I was privileged to attend the launch of Ruth’s book at Wentworth Woodhouse in September, and it was only when I handled a copy that I realised the scale of her achievement. Sir Nikolaus Pevsner himself, in 1959, covered the whole of the West Riding in 610 pages; a revision by Enid Radcliffe seven years later added forty-two more pages.
Ruth’s 841 pages cover, in much more detail, only the southern half of the old West Riding, from the southern boundary of Sheffield to the outskirts of York, and from Blackshaw Head near Todmorden in the west to Adlingfleet, beyond Goole in the east.
(The equivalent volume for the northern half of the West Riding was published in 2009: https://www.amazon.co.uk/Yorkshire-West-Riding-Architectural-Buildings/dp/0300126654/ref=sr_1_1?s=books&ie=UTF8&qid=1509032672&sr=1-1&keywords=Pevsner+West+Riding+North.)
The invitation to the book launch also gave me the opportunity of a conducted tour of Wentworth Woodhouse where, for the first time in all the years I’ve known the building, back to when it was a teacher-training college, I set foot in the formerly private West Wing, the so-called “Back Front”.

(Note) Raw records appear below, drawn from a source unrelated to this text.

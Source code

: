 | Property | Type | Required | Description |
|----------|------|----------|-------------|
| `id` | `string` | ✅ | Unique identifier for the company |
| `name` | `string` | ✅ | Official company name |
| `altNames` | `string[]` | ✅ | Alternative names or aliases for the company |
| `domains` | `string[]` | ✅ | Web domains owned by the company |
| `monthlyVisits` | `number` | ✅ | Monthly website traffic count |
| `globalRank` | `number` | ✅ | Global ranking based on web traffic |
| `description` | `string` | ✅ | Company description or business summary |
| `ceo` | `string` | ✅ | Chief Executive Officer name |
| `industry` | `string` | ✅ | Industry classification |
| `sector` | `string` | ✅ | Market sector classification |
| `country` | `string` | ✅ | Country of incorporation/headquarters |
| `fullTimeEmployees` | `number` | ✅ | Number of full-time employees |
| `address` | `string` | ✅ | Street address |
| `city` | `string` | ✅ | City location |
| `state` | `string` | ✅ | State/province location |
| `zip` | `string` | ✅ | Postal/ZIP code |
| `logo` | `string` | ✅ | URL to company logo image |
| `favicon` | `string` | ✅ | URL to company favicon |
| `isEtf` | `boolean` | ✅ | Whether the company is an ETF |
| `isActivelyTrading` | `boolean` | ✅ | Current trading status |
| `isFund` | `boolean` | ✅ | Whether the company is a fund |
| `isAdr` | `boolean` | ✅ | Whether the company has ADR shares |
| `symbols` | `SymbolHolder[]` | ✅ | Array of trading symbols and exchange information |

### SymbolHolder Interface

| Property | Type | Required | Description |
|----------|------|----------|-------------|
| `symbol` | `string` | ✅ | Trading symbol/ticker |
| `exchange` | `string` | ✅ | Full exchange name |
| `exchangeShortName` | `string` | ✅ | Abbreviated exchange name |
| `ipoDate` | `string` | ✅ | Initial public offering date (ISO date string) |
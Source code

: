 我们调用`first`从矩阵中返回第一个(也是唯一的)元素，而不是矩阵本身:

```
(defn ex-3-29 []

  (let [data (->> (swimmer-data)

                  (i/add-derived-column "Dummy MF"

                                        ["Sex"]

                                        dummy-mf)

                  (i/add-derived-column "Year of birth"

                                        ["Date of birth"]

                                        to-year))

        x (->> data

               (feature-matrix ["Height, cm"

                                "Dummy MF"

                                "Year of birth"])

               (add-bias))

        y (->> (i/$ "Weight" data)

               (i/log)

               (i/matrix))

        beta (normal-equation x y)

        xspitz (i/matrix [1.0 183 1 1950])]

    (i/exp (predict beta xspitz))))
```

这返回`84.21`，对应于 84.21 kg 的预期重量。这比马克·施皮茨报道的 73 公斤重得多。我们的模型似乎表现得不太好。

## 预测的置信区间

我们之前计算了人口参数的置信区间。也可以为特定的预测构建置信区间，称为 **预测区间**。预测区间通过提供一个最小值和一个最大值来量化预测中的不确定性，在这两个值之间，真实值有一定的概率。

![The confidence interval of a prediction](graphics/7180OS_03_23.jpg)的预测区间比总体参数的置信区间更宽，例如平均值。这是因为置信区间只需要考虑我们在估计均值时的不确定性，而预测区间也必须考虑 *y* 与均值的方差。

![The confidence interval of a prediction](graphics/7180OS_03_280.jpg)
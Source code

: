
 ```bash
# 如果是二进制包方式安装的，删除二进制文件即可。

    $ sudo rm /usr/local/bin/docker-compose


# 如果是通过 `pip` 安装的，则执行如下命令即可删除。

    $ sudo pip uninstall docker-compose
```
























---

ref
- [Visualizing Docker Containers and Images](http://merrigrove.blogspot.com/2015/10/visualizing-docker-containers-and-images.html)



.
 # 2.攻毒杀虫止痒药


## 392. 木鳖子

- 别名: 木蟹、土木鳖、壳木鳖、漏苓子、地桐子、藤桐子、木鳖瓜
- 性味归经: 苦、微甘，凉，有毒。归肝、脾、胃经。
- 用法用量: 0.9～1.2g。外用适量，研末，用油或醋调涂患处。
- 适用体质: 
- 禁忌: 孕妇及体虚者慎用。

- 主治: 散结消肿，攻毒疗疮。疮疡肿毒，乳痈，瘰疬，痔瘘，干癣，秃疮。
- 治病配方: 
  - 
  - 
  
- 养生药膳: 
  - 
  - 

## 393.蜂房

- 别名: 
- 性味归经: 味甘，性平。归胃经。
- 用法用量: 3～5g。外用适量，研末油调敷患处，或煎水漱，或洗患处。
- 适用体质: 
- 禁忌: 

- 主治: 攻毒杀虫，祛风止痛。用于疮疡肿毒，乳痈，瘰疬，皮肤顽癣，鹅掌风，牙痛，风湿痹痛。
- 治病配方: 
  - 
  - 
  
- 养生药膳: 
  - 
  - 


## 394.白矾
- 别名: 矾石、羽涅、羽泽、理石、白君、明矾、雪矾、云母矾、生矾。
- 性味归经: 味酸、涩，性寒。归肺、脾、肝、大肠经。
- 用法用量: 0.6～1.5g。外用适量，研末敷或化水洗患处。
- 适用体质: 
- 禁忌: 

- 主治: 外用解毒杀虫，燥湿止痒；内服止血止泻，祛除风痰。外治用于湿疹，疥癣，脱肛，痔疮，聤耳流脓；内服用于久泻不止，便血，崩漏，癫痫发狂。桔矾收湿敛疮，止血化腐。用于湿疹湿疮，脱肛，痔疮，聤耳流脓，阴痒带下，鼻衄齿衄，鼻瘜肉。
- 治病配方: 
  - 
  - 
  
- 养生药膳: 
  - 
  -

The 56-page, A4 handbook for the 2014 tour Country Houses of South Yorkshire, with text, photographs, maps, a chronology and a reading list, is available for purchase, price £7.50 including postage and packing. It includes chapters on Aston Hall, Brodsworth Hall, Cannon Hall, Cusworth Hall, Hickleton Hall, Renishaw Hall, Wentworth Castle, Wentworth Woodhouse and Wortley Hall. To order a copy, please click here or, if you prefer, send a cheque, payable to Mike Higginbottom, to 63 Vivian Road, Sheffield, S5 6WJ.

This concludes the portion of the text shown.